Work request: Below this line is a set of entries; quote exactly the lines from the line that contains "Además, junto con" to the line that contains "explica, entre otras", both lines included.

(Source data)
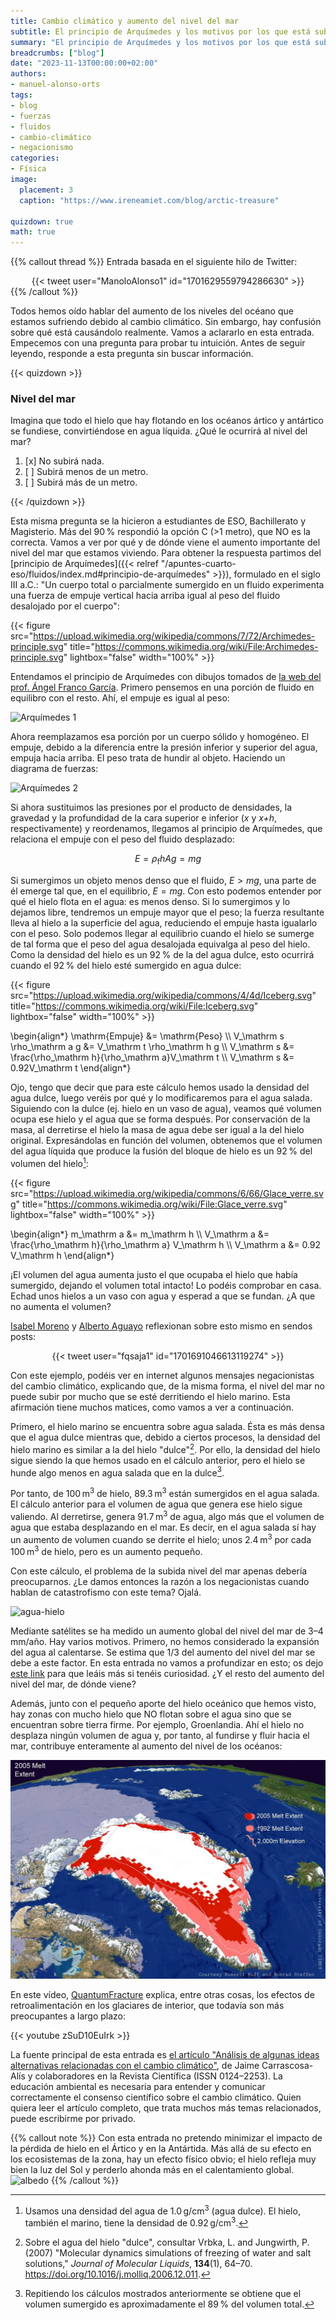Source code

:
 ```yaml
---
title: Cambio climático y aumento del nivel del mar
subtitle: El principio de Arquímedes y los motivos por los que está subiendo el nivel del mar
summary: "El principio de Arquímedes y los motivos por los que está subiendo el nivel del mar."
breadcrumbs: ["blog"]
date: "2023-11-13T00:00:00+02:00"
authors:
- manuel-alonso-orts
tags:
- blog
- fuerzas
- fluidos
- cambio-climático
- negacionismo
categories:
- Física
image:
  placement: 3
  caption: "https://www.ireneamiet.com/blog/arctic-treasure"

quizdown: true
math: true
---
```


{{% callout thread %}}
Entrada basada en el siguiente hilo de Twitter:
<div align="center">
{{< tweet user="ManoloAlonso1" id="1701629559794286630" >}}
</div>
{{% /callout %}}

Todos hemos oído hablar del aumento de los niveles del océano que estamos sufriendo debido al cambio climático. Sin embargo, hay confusión sobre qué está causándolo realmente. Vamos a aclararlo en esta entrada. Empecemos con una pregunta para probar tu intuición. Antes de seguir leyendo, responde a esta pregunta sin buscar información.

{{< quizdown >}}

### Nivel del mar

Imagina que todo el hielo que hay flotando en los océanos ártico y antártico se fundiese, convirtiéndose en agua líquida. ¿Qué le ocurrirá al nivel del mar?

1. [x] No subirá nada.
1. [ ] Subirá menos de un metro. 
1. [ ] Subirá más de un metro.

{{< /quizdown >}}

Esta misma pregunta se la hicieron a estudiantes de ESO, Bachillerato y Magisterio. Más del 90&thinsp;% respondió la opción C (>1 metro), que NO es la correcta. Vamos a ver por qué y de dónde viene el aumento importante del nivel del mar que estamos viviendo. Para obtener la respuesta partimos del [principio de Arquímedes]({{< relref "/apuntes-cuarto-eso/fluidos/index.md#principio-de-arquímedes" >}}), formulado en el siglo III a.C.: "Un cuerpo total o parcialmente sumergido en un fluido experimenta una fuerza de empuje vertical hacia arriba igual al peso del fluido desalojado por el cuerpo":

{{< figure src="https://upload.wikimedia.org/wikipedia/commons/7/72/Archimedes-principle.svg" title="https://commons.wikimedia.org/wiki/File:Archimedes-principle.svg" lightbox="false" width="100%" >}}

Entendamos el principio de Arquímedes con dibujos tomados de [la web del prof. Ángel Franco García](http://www.sc.ehu.es/sbweb/fisica/fluidos/estatica/arquimedes/arquimedes.htm). Primero pensemos en una porción de fluido en equilibro con el resto. Ahí, el empuje es igual al peso:

![Arquímedes 1](http://www.sc.ehu.es/sbweb/fisica/fluidos/estatica/arquimedes/arquimedes_1.gif "http://www.sc.ehu.es/sbweb/fisica/fluidos/estatica/arquimedes/arquimedes.htm")

Ahora reemplazamos esa porción por un cuerpo sólido y homogéneo. El empuje, debido a la diferencia entre la presión inferior y superior del agua, empuja hacia arriba. El peso trata de hundir al objeto. Haciendo un diagrama de fuerzas:

![Arquímedes 2](http://www.sc.ehu.es/sbweb/fisica/fluidos/estatica/arquimedes/arquimedes_6.gif "La fuerza resultante viene dada por la expresión $F_\mathrm{res} = mg + p_1A - p_2A$, donde $mg$ es el peso del objeto, $p_i$ son las presiones y $A$ es la superficie del objeto. Fuente: http://www.sc.ehu.es/sbweb/fisica/fluidos/estatica/arquimedes/arquimedes.htm.")

Si ahora sustituimos las presiones por el producto de densidades, la gravedad y la profundidad de la cara superior e inferior (*x* y *x+h*, respectivamente) y reordenamos, llegamos al principio de Arquímedes, que relaciona el empuje con el peso del fluido desplazado:

$$
E = \rho_\mathrm f h A g = mg
$$

Si sumergimos un objeto menos denso que el fluido, $E>mg$, una parte de él emerge tal que, en el equilibrio, $E = mg$. Con esto podemos entender por qué el hielo flota en el agua: es menos denso. Si lo sumergimos y lo dejamos libre, tendremos un empuje mayor que el peso; la fuerza resultante lleva al hielo a la superficie del agua, reduciendo el empuje hasta igualarlo con el peso. Solo podemos llegar al equilibrio cuando el hielo se sumerge de tal forma que el peso del agua desalojada equivalga al peso del hielo. Como la densidad del hielo es un 92&thinsp;% de la del agua dulce, esto ocurrirá cuando el 92&thinsp;% del hielo esté sumergido en agua dulce:

{{< figure src="https://upload.wikimedia.org/wikipedia/commons/4/4d/Iceberg.svg" title="https://commons.wikimedia.org/wiki/File:Iceberg.svg" lightbox="false" width="100%" >}}

\begin{align*}
\mathrm{Empuje} &= \mathrm{Peso} \\\\
V_\mathrm s \rho_\mathrm a g &= V_\mathrm t \rho_\mathrm h g \\\\
V_\mathrm s &= \frac{\rho_\mathrm h}{\rho_\mathrm a}V_\mathrm t \\\\
V_\mathrm s &= 0.92V_\mathrm t
\end{align*}

Ojo, tengo que decir que para este cálculo hemos usado la densidad del agua dulce, luego veréis por qué y lo modificaremos para el agua salada. Siguiendo con la dulce (ej. hielo en un vaso de agua), veamos qué volumen ocupa ese hielo y el agua que se forma después. Por conservación de la masa, al derretirse el hielo la masa de agua debe ser igual a la del hielo original. Expresándolas en función del volumen, obtenemos que el volumen del agua líquida que produce la fusión del bloque de hielo es un 92&thinsp;% del volumen del hielo[^1]:

[^1]: Usamos una densidad del agua de 1.0&thinsp;g/cm<sup>3</sup> (agua dulce). El hielo, también el marino, tiene la densidad de 0.92&thinsp;g/cm<sup>3</sup>.

{{< figure src="https://upload.wikimedia.org/wikipedia/commons/6/66/Glace_verre.svg" title="https://commons.wikimedia.org/wiki/File:Glace_verre.svg" lightbox="false" width="100%" >}}

\begin{align*}
m_\mathrm a &= m_\mathrm h \\\\
V_\mathrm a &= \frac{\rho_\mathrm h}{\rho_\mathrm a} V_\mathrm h \\\\
V_\mathrm a &= 0.92 V_\mathrm h
\end{align*}

¡El volumen del agua aumenta justo el que ocupaba el hielo que había sumergido, dejando el volumen total intacto! Lo podéis comprobar en casa. Echad unos hielos a un vaso con agua y esperad a que se fundan. ¿A que no aumenta el volumen?

[Isabel Moreno](https://twitter.com/IsabelIsamoren) y [Alberto Aguayo](https://twitter.com/fqsaja1) reflexionan sobre esto mismo en sendos posts:

<div align="center">
{{< tweet user="fqsaja1" id="1701691046613119274" >}}
</div>

Con este ejemplo, podéis ver en internet algunos mensajes negacionistas del cambio climático, explicando que, de la misma forma, el nivel del mar no puede subir por mucho que se esté derritiendo el hielo marino. Esta afirmación tiene muchos matices, como vamos a ver a continuación.

Primero, el hielo marino se encuentra sobre agua salada. Ésta es más densa que el agua dulce mientras que, debido a ciertos procesos, la densidad del hielo marino es similar a la del hielo "dulce"[^2]. Por ello, la densidad del hielo sigue siendo la que hemos usado en el cálculo anterior, pero el hielo se hunde algo menos en agua salada que en la dulce[^3].

[^2]: Sobre el agua del hielo "dulce", consultar Vrbka, L. and Jungwirth, P. (2007) "Molecular dynamics simulations of freezing of water and salt solutions," *Journal of Molecular Liquids*, **134**(1), 64–70. https://doi.org/10.1016/j.molliq.2006.12.011.

[^3]: Repitiendo los cálculos mostrados anteriormente se obtiene que el volumen sumergido es aproximadamente el 89&thinsp;% del volumen total.

Por tanto, de 100&thinsp;m<sup>3</sup> de hielo, 89.3&thinsp;m<sup>3</sup> están sumergidos en el agua salada. El cálculo anterior para el volumen de agua que genera ese hielo sigue valiendo. Al derretirse, genera 91.7&thinsp;m<sup>3</sup> de agua, algo más que el volumen de agua que estaba desplazando en el mar. Es decir, en el agua salada sí hay un aumento de volumen cuando se derrite el hielo; unos 2.4&thinsp;m<sup>3</sup> por cada 100&thinsp;m<sup>3</sup> de hielo, pero es un aumento pequeño.

Con este cálculo, el problema de la subida nivel del mar apenas debería preocuparnos. ¿Le damos entonces la razón a los negacionistas cuando hablan de catastrofismo con este tema? Ojalá.

![agua-hielo](https://www.edgardandrea.com/wp-content/uploads/2018/01/Image-001-_20180131_1801.png "https://www.edgardandrea.com/flota-hielo-agua/")

Mediante satélites se ha medido un aumento global del nivel del mar de 3–4&thinsp;mm/año. Hay varios motivos. Primero, no hemos considerado la expansión del agua al calentarse. Se estima que 1/3 del aumento del nivel del mar se debe a este factor. En esta entrada no vamos a profundizar en esto; os dejo [este link](https://sealevel.nasa.gov/understanding-sea-level/global-sea-level/thermal-expansion) para que leáis más si tenéis curiosidad. ¿Y el resto del aumento del nivel del mar, de dónde viene?

Además, junto con el pequeño aporte del hielo oceánico que hemos visto, hay zonas con mucho hielo que NO flotan sobre el agua sino que se encuentran sobre tierra firme. Por ejemplo, Groenlandia. Ahí el hielo no desplaza ningún volumen de agua y, por tanto, al fundirse y fluir hacia el mar, contribuye enteramente al aumento del nivel de los océanos:

![groenlandia](groenlandia.jpg "Imagen de https://serc.carleton.edu/eet/greenlandmelt/index.html. Ver también: https://sealevel.nasa.gov/understanding-sea-level/key-indicators/global-mean-sea-level.")

En este vídeo, [QuantumFracture](https://twitter.com/QuantumFracture) explica, entre otras cosas, los efectos de retroalimentación en los glaciares de interior, que todavía son más preocupantes a largo plazo:

{{< youtube zSuD10EuIrk >}}

La fuente principal de esta entrada es [el artículo "Análisis de algunas ideas alternativas relacionadas con el cambio climático"](https://doi.org/10.14483/23448350.17442), de Jaime Carrascosa-Alís y colaboradores en la Revista Científica (ISSN 0124–2253). La educación ambiental es necesaria para entender y comunicar correctamente el consenso científico sobre el cambio climático. Quien quiera leer el artículo completo, que trata muchos más temas relacionados, puede escribirme por privado.

{{% callout note %}}
Con esta entrada no pretendo minimizar el impacto de la pérdida de hielo en el Ártico y en la Antártida. Más allá de su efecto en los ecosistemas de la zona, hay un efecto físico obvio; el hielo refleja muy bien la luz del Sol y perderlo ahonda más en el calentamiento global.
![albedo](https://services.meteored.com/img/article/el-artico-mas-oscuro---1_1024.jpg "https://www.tiempo.com/ram/76292/el-artico-mas-oscuro/")
{{% /callout %}}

Your response:
Además, junto con el pequeño aporte del hielo oceánico que hemos visto, hay zonas con mucho hielo que NO flotan sobre el agua sino que se encuentran sobre tierra firme. Por ejemplo, Groenlandia. Ahí el hielo no desplaza ningún volumen de agua y, por tanto, al fundirse y fluir hacia el mar, contribuye enteramente al aumento del nivel de los océanos:

![groenlandia](groenlandia.jpg "Imagen de https://serc.carleton.edu/eet/greenlandmelt/index.html. Ver también: https://sealevel.nasa.gov/understanding-sea-level/key-indicators/global-mean-sea-level.")

En este vídeo, [QuantumFracture](https://twitter.com/QuantumFracture) explica, entre otras cosas, los efectos de retroalimentación en los glaciares de interior, que todavía son más preocupantes a largo plazo:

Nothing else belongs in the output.